**What the exercise asks:** If a line of the records holds the word "csdn", copy it out.
◇ ◇ ◇ ◇ ◇
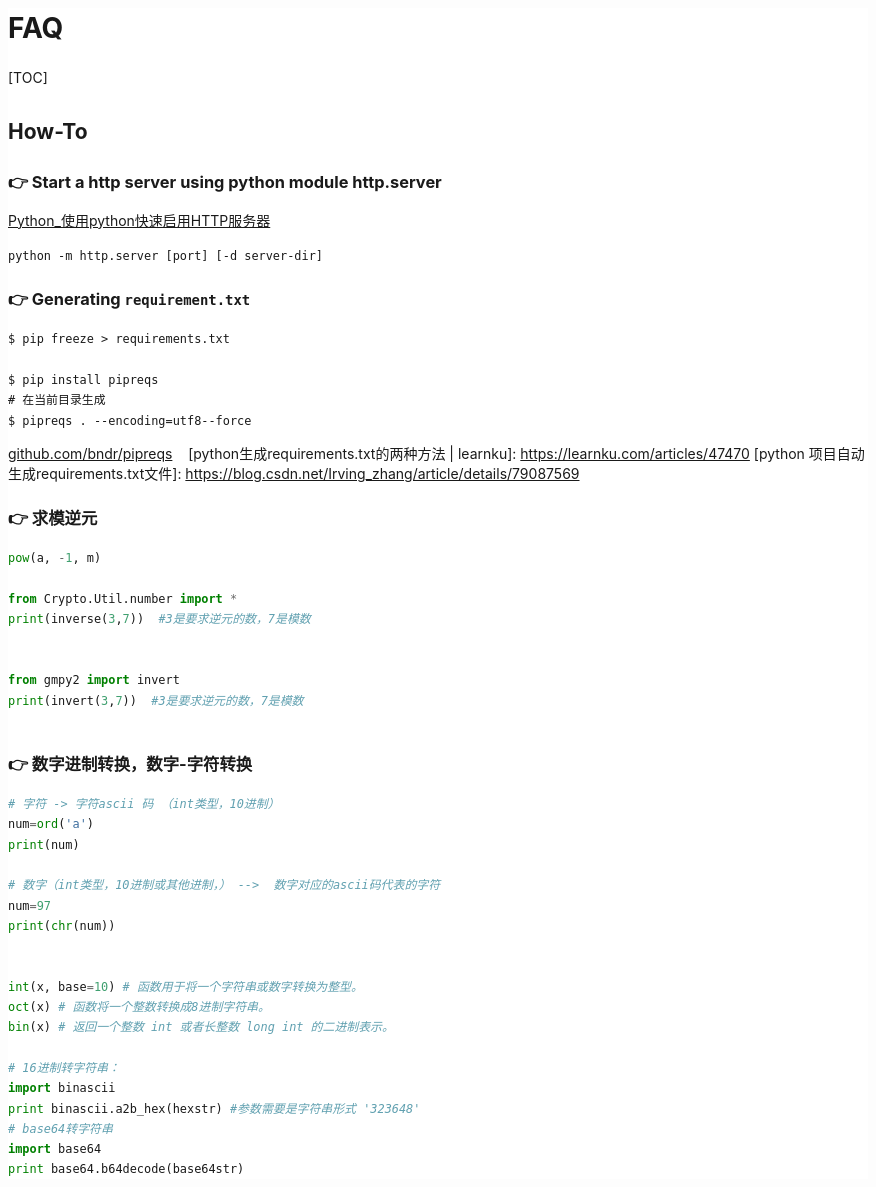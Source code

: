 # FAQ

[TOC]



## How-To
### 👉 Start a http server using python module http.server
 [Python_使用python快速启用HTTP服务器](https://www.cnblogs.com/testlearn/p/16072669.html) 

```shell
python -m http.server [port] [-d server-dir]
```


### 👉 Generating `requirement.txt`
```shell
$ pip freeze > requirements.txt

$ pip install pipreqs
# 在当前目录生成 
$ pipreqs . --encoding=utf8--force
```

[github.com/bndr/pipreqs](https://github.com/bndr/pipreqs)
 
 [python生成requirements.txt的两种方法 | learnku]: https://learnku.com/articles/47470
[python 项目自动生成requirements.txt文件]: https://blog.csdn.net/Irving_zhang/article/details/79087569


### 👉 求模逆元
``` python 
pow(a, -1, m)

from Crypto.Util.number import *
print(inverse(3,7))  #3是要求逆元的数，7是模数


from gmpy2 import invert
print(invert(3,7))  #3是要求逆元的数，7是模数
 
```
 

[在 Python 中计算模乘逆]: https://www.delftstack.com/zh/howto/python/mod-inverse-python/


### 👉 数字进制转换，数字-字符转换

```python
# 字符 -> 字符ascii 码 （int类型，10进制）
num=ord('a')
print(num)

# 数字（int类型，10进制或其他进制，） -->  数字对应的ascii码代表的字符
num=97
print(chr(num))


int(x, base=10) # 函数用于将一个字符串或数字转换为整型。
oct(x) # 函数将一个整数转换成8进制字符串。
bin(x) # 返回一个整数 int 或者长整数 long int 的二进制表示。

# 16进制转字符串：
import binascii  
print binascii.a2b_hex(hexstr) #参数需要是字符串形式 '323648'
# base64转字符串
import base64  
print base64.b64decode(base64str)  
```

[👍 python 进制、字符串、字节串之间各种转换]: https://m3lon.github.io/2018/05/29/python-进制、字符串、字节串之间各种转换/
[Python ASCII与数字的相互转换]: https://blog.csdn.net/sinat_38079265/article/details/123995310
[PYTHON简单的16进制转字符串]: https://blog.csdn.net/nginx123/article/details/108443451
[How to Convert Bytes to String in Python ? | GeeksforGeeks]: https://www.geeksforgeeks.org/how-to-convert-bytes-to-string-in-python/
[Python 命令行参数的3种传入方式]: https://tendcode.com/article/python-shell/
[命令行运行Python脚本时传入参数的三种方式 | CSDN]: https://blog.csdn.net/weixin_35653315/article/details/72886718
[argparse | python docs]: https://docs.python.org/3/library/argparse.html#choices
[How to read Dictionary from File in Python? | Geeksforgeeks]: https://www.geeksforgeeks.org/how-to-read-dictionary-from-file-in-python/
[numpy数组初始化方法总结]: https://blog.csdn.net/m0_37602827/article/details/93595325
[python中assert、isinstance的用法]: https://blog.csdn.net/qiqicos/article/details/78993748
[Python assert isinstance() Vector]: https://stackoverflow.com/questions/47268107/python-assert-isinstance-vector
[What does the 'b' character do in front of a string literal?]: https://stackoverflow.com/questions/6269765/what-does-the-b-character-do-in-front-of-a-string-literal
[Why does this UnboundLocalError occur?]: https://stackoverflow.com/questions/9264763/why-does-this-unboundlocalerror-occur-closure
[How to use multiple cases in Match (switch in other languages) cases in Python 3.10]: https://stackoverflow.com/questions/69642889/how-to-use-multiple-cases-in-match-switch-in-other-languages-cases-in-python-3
◇ ◇ ◇ ◇ ◇
**Task result:**
[python 项目自动生成requirements.txt文件]: https://blog.csdn.net/Irving_zhang/article/details/79087569
[Python ASCII与数字的相互转换]: https://blog.csdn.net/sinat_38079265/article/details/123995310
[PYTHON简单的16进制转字符串]: https://blog.csdn.net/nginx123/article/details/108443451
[命令行运行Python脚本时传入参数的三种方式 | CSDN]: https://blog.csdn.net/weixin_35653315/article/details/72886718
[numpy数组初始化方法总结]: https://blog.csdn.net/m0_37602827/article/details/93595325
[python中assert、isinstance的用法]: https://blog.csdn.net/qiqicos/article/details/78993748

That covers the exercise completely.